◆ Your goal ◆
Copy out the entries that follow. Leave none out.

◆ Given entries ◆
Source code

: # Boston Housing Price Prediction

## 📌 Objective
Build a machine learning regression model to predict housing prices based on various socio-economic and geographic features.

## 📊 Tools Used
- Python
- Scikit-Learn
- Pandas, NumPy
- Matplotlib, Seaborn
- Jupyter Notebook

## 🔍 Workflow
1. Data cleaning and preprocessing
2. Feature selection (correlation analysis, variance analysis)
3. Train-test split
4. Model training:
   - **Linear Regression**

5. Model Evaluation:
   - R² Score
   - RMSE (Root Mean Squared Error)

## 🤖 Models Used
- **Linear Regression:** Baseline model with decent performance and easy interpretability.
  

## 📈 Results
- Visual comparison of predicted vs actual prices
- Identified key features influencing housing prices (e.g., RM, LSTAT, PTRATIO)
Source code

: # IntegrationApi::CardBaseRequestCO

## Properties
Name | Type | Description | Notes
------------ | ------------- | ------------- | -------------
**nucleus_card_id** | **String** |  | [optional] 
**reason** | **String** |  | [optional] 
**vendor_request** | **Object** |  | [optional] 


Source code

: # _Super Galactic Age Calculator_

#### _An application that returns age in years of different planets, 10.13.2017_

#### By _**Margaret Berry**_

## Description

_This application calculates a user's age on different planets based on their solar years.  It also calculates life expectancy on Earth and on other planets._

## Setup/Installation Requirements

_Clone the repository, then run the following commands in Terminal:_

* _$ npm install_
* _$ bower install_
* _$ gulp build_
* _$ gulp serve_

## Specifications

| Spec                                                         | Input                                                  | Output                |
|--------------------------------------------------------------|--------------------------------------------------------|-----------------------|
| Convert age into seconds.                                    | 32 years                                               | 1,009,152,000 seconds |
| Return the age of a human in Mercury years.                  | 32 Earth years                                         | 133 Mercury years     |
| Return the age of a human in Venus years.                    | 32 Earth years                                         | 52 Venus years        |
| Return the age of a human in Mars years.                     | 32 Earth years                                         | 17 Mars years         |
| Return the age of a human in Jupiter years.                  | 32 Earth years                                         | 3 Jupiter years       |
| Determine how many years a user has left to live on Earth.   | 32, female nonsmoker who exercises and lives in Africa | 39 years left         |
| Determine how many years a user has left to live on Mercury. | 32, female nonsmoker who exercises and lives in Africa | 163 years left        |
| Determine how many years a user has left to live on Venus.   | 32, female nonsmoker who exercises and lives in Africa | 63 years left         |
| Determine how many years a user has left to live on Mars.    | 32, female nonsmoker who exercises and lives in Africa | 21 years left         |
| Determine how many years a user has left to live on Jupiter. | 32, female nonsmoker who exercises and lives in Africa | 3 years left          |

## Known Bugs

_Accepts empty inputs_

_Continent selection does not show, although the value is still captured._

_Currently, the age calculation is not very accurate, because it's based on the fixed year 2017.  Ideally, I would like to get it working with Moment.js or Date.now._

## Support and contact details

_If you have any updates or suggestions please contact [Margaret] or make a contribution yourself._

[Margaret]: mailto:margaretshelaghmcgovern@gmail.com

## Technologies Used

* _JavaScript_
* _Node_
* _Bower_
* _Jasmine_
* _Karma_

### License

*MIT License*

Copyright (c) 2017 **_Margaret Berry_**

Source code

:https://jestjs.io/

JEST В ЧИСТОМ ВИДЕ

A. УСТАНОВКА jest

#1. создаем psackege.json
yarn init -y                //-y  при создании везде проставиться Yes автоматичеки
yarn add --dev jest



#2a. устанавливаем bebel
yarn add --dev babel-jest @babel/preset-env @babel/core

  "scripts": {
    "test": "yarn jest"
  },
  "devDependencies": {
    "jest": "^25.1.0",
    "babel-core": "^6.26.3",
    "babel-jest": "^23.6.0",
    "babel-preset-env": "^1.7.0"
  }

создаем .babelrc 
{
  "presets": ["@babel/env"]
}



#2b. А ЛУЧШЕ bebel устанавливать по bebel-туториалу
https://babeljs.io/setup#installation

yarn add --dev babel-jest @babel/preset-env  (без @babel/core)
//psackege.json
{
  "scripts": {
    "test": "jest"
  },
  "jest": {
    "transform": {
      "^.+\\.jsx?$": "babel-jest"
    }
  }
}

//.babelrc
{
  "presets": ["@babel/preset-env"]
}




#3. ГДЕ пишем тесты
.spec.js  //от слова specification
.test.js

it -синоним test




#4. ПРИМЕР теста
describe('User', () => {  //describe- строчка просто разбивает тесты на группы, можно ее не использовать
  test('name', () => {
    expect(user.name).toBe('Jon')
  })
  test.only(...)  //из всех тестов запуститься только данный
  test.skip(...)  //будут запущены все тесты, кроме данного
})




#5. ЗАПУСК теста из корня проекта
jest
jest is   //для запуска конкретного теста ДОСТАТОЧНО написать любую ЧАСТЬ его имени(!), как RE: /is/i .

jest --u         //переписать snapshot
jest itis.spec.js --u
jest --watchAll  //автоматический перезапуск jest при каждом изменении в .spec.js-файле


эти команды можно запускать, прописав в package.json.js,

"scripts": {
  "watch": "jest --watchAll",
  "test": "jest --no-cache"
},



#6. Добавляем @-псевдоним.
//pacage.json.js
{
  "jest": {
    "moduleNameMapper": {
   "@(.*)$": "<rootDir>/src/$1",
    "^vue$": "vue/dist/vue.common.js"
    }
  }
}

◆ Reply to the task ◆
Source code

: # Boston Housing Price Prediction

## 📌 Objective
Build a machine learning regression model to predict housing prices based on various socio-economic and geographic features.

## 📊 Tools Used
- Python
- Scikit-Learn
- Pandas, NumPy
- Matplotlib, Seaborn
- Jupyter Notebook

## 🔍 Workflow
1. Data cleaning and preprocessing
2. Feature selection (correlation analysis, variance analysis)
3. Train-test split
4. Model training:
   - **Linear Regression**

5. Model Evaluation:
   - R² Score
   - RMSE (Root Mean Squared Error)

## 🤖 Models Used
- **Linear Regression:** Baseline model with decent performance and easy interpretability.
  

## 📈 Results
- Visual comparison of predicted vs actual prices
- Identified key features influencing housing prices (e.g., RM, LSTAT, PTRATIO)
Source code

: # IntegrationApi::CardBaseRequestCO

## Properties
Name | Type | Description | Notes
------------ | ------------- | ------------- | -------------
**nucleus_card_id** | **String** |  | [optional] 
**reason** | **String** |  | [optional] 
**vendor_request** | **Object** |  | [optional] 


Source code

: # _Super Galactic Age Calculator_

#### _An application that returns age in years of different planets, 10.13.2017_

#### By _**Margaret Berry**_

## Description

_This application calculates a user's age on different planets based on their solar years.  It also calculates life expectancy on Earth and on other planets._

## Setup/Installation Requirements

_Clone the repository, then run the following commands in Terminal:_

* _$ npm install_
* _$ bower install_
* _$ gulp build_
* _$ gulp serve_

## Specifications

| Spec                                                         | Input                                                  | Output                |
|--------------------------------------------------------------|--------------------------------------------------------|-----------------------|
| Convert age into seconds.                                    | 32 years                                               | 1,009,152,000 seconds |
| Return the age of a human in Mercury years.                  | 32 Earth years                                         | 133 Mercury years     |
| Return the age of a human in Venus years.                    | 32 Earth years                                         | 52 Venus years        |
| Return the age of a human in Mars years.                     | 32 Earth years                                         | 17 Mars years         |
| Return the age of a human in Jupiter years.                  | 32 Earth years                                         | 3 Jupiter years       |
| Determine how many years a user has left to live on Earth.   | 32, female nonsmoker who exercises and lives in Africa | 39 years left         |
| Determine how many years a user has left to live on Mercury. | 32, female nonsmoker who exercises and lives in Africa | 163 years left        |
| Determine how many years a user has left to live on Venus.   | 32, female nonsmoker who exercises and lives in Africa | 63 years left         |
| Determine how many years a user has left to live on Mars.    | 32, female nonsmoker who exercises and lives in Africa | 21 years left         |
| Determine how many years a user has left to live on Jupiter. | 32, female nonsmoker who exercises and lives in Africa | 3 years left          |

## Known Bugs

_Accepts empty inputs_

_Continent selection does not show, although the value is still captured._

_Currently, the age calculation is not very accurate, because it's based on the fixed year 2017.  Ideally, I would like to get it working with Moment.js or Date.now._

## Support and contact details

_If you have any updates or suggestions please contact [Margaret] or make a contribution yourself._

[Margaret]: mailto:margaretshelaghmcgovern@gmail.com

## Technologies Used

* _JavaScript_
* _Node_
* _Bower_
* _Jasmine_
* _Karma_

### License

*MIT License*

Copyright (c) 2017 **_Margaret Berry_**

Source code

:https://jestjs.io/

JEST В ЧИСТОМ ВИДЕ

A. УСТАНОВКА jest

#1. создаем psackege.json
yarn init -y                //-y  при создании везде проставиться Yes автоматичеки
yarn add --dev jest



#2a. устанавливаем bebel
yarn add --dev babel-jest @babel/preset-env @babel/core

  "scripts": {
    "test": "yarn jest"
  },
  "devDependencies": {
    "jest": "^25.1.0",
    "babel-core": "^6.26.3",
    "babel-jest": "^23.6.0",
    "babel-preset-env": "^1.7.0"
  }

создаем .babelrc 
{
  "presets": ["@babel/env"]
}



#2b. А ЛУЧШЕ bebel устанавливать по bebel-туториалу
https://babeljs.io/setup#installation

yarn add --dev babel-jest @babel/preset-env  (без @babel/core)
//psackege.json
{
  "scripts": {
    "test": "jest"
  },
  "jest": {
    "transform": {
      "^.+\\.jsx?$": "babel-jest"
    }
  }
}

//.babelrc
{
  "presets": ["@babel/preset-env"]
}




#3. ГДЕ пишем тесты
.spec.js  //от слова specification
.test.js

it -синоним test




#4. ПРИМЕР теста
describe('User', () => {  //describe- строчка просто разбивает тесты на группы, можно ее не использовать
  test('name', () => {
    expect(user.name).toBe('Jon')
  })
  test.only(...)  //из всех тестов запуститься только данный
  test.skip(...)  //будут запущены все тесты, кроме данного
})




#5. ЗАПУСК теста из корня проекта
jest
jest is   //для запуска конкретного теста ДОСТАТОЧНО написать любую ЧАСТЬ его имени(!), как RE: /is/i .

jest --u         //переписать snapshot
jest itis.spec.js --u
jest --watchAll  //автоматический перезапуск jest при каждом изменении в .spec.js-файле


эти команды можно запускать, прописав в package.json.js,

"scripts": {
  "watch": "jest --watchAll",
  "test": "jest --no-cache"
},



#6. Добавляем @-псевдоним.
//pacage.json.js
{
  "jest": {
    "moduleNameMapper": {
   "@(.*)$": "<rootDir>/src/$1",
    "^vue$": "vue/dist/vue.common.js"
    }
  }
}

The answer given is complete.